Она задохнулась, потом оправилась и продолжала:
– И вот я вас прошу… Сжальтесь над нею, над нами… Я ей всегда была матерью, я не допущу… Словом – уезжайте завтра, не видайтесь с нею, – докончила она – и сложила ручки, умоляя меня.
Я молчал. Сил не было говорить. Я уже опомнился, но сердце болело нестерпимо. Аделаида Васильевна приняла мое молчание за согласие.
– Я не ошиблась в вас, мсье Жорж, – проговорила она торжественно, поднимаясь с кресла. – Вы уедете, я вижу, я ценю… Да все равно – это было бы невозможно, – прибавила она, как бы про себя. – Я распоряжусь… На заре будет лошадь… Если что-нибудь останется из вещей, пришлем. Ваше честное слово, мсье Жорж – вы уезжаете?
Я все еще не мог говорить. Я кивнул головой.
– И… не увидитесь с ней?
Я опять кивнул головой. Аделаида Васильевна вдруг обняла меня, крепко, за голову, как матери обнимают, и поцеловала в лоб. Потом, должно быть, застыдившись своего неожиданного поступка, скользнула в дверь и исчезла.
X
Я сел в кресло у открытого окна. Месяц поднялся выше и серебрил теперь траву и вершины густых лип и кленов. Сверчки замолкли. Ночная птица глухо стонала в приозерных камышах. Мне почудилось что-то белое, мелькнувшее за деревьями. Это Полина… Она меня любит… Она меня ждет – и я нейду. Какая Полина? Не все ли равно? Вот та самая Полина, с белокурыми волосами и нежным взором. Отчего я нейду? Разве я ее не люблю?
Я смотрел на бледные глаза – и мне казалось, что в них теперь горечь и упрек. И чем дольше я смотрел – тем нестерпимее болело сердце.

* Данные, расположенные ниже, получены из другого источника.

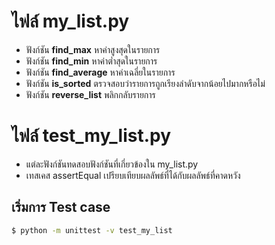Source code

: 
# ไฟล์ my_list.py
- ฟังก์ชัน **find_max** หาค่าสูงสุดในรายการ
- ฟังก์ชัน **find_min** หาค่าต่ำสุดในรายการ
- ฟังก์ชัน **find_average** หาค่าเฉลี่ยในรายการ
- ฟังก์ชัน **is_sorted** ตรวจสอบว่ารายการถูกเรียงลำดับจากน้อยไปมากหรือไม่
- ฟังก์ชัน **reverse_list** พลิกกลับรายการ

# ไฟล์ test_my_list.py
- แต่ละฟังก์ชันทดสอบฟังก์ชันที่เกี่ยวข้องใน my_list.py
- เทสเคส assertEqual เปรียบเทียบผลลัพธ์ที่ได้กับผลลัพธ์ที่คาดหวัง

## เริ่มการ Test case
```bash
$ python -m unittest -v test_my_list
```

Прошло сколько-то времени. Я не заметил, как поник месяц, как засветлело, как сад сделался серым и мертвым. Фырканье лошадей разбудило меня от моего оцепененья, но не совсем. Я машинально встал, оделся, едва понимая, что делаю, взял какой-то чемодан, положил какие-то вещи и, готовясь выйти, остановился в последний раз перед портретом. В последний раз; с недоумением и бесконечной обидой ее глаза смотрели на меня. Я приблизился, коснулся розового, чуть-чуть розового, полуоткрытого рта своими похолодевшими губами – и вышел.